Ethanol has been used as a disinfestation agent for in vitro studies and micropropagation purposes. A previous study indicated that ethanol may have effects similar to those of bleach solution on bud break of woody species (Yang and Read, 1992). Research was therefore conducted to determine ethanol effects on the breaking of bud dormancy. The basal one third of dormant lilac, privet and spirea stems was soaked in different concentrations of ethanol solution (0, 25, 50, 75 or 95%) for 15 minutes before placement in the forcing solution. The results demonstrated that the pre-forcing ethanol treatments hastened bud break for lilac and privet while delaying bud break for spirea. The percentage of bud break and shoot elongation for lilac and privet were also promoted. Generally speaking, 75% ethanol was the best treatment. Quality softwood growth was therefore produced in the off-season. Such new growth can then be used either as explant materials for micropropagation or as cuttings for rooting.
Vanhoutte's spiraea has been propagated in vitro using explants from softwood growth of dormant stems forced in a solution containing 200 mg/l 8-hydroxyquinoline citrate (8-HQC) and 2% sucrose (Yang and Read, 1989). Objectives to further utilize this system were to determine the feasibility of applying plant growth regulators (PGR) via the forcing solution to softwood growth from forced dormant stems and to study the resulting influence on in vitro culture. BA and GA3 were placed in the forcing solution at various concentrations, including a zero PGR control. Explants were cultured on Linsmaier and Skoog (LS) medium containing zero PGR or different amounts of BA or thidiazuron (TDZ) or combinations of BA and IAA. Control explants placed on LS medium supplemented with 5uM BA with or without 1 or 5uM IAA, or with 0.5 or 0.75 uM TDZ alone produced the best shoot proliferation. BA in the forcing solution stimulated micropropagation, while GA3 caused less proliferation than explants from control solutions. Forcing solutions containing PGR are useful for manipulating responses of plant tissues cultured in vitro and for studying PGR influence on woody plant physiology.

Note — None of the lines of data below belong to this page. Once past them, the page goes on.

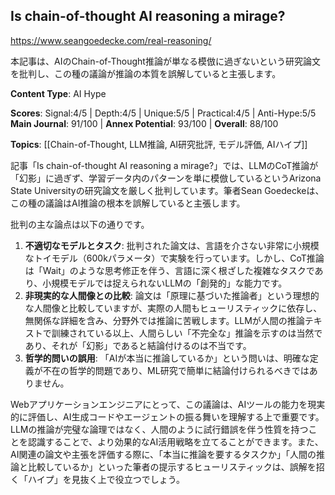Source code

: ## Is chain-of-thought AI reasoning a mirage?

https://www.seangoedecke.com/real-reasoning/

本記事は、AIのChain-of-Thought推論が単なる模倣に過ぎないという研究論文を批判し、この種の議論が推論の本質を誤解していると主張します。

**Content Type**: AI Hype

**Scores**: Signal:4/5 | Depth:4/5 | Unique:5/5 | Practical:4/5 | Anti-Hype:5/5
**Main Journal**: 91/100 | **Annex Potential**: 93/100 | **Overall**: 88/100

**Topics**: [[Chain-of-Thought, LLM推論, AI研究批評, モデル評価, AIハイプ]]

記事「Is chain-of-thought AI reasoning a mirage?」では、LLMのCoT推論が「幻影」に過ぎず、学習データ内のパターンを単に模倣しているというArizona State Universityの研究論文を厳しく批判しています。筆者Sean Goedeckeは、この種の議論はAI推論の根本を誤解していると主張します。

批判の主な論点は以下の通りです。
1.  **不適切なモデルとタスク**: 批判された論文は、言語を介さない非常に小規模なトイモデル（600kパラメータ）で実験を行っています。しかし、CoT推論は「Wait」のような思考修正を伴う、言語に深く根ざした複雑なタスクであり、小規模モデルでは捉えられないLLMの「創発的」な能力です。
2.  **非現実的な人間像との比較**: 論文は「原理に基づいた推論者」という理想的な人間像と比較していますが、実際の人間もヒューリスティックに依存し、無関係な詳細を含み、分野外では推論に苦戦します。LLMが人間の推論テキストで訓練されている以上、人間らしい「不完全な」推論を示すのは当然であり、それが「幻影」であると結論付けるのは不当です。
3.  **哲学的問いの誤用**: 「AIが本当に推論しているか」という問いは、明確な定義が不在の哲学的問題であり、ML研究で簡単に結論付けられるべきではありません。

Webアプリケーションエンジニアにとって、この議論は、AIツールの能力を現実的に評価し、AI生成コードやエージェントの振る舞いを理解する上で重要です。LLMの推論が完璧な論理ではなく、人間のように試行錯誤を伴う性質を持つことを認識することで、より効果的なAI活用戦略を立てることができます。また、AI関連の論文や主張を評価する際に、「本当に推論を要するタスクか」「人間の推論と比較しているか」といった筆者の提示するヒューリスティックは、誤解を招く「ハイプ」を見抜く上で役立つでしょう。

A forcing solution containing 200 mg 8-hydroxyquinoline citrate per liter and 2% sucrose has enhanced availability of cutting materials by forcing dormant woody stems in the off-season. Anxins, such as IBA, included in the forcing solution promoted subsequent rooting by increasing root number per cutting and root length for privet. Inclusion of IBA in the forcing solution following the initial use of GA3 in the forcing solution counteracted the undesirable effects of GA3 on rooting and stimulated rooting after taking advantage of the favorable effects of GA3 on bud break and shoot elongation. However, the ability of IBA to counteract the negative effects of GA3 on rooting was dependent on the length of GA3 treatment. The modification of forcing solution system by sequentially including GA3 and then replacing GA3 with IBA expedited propagation of privet. Production of candidate cuttings or explants was stimulated by including GA3 in the forcing solution, and rooting of the cuttings was promoted by subsequent auxin or cytokinin inclusions in the forcing solution to replace GA3 This modified forcing solution system also proved to be a successful and efficient model for propagation of other difficult to propagate woody species.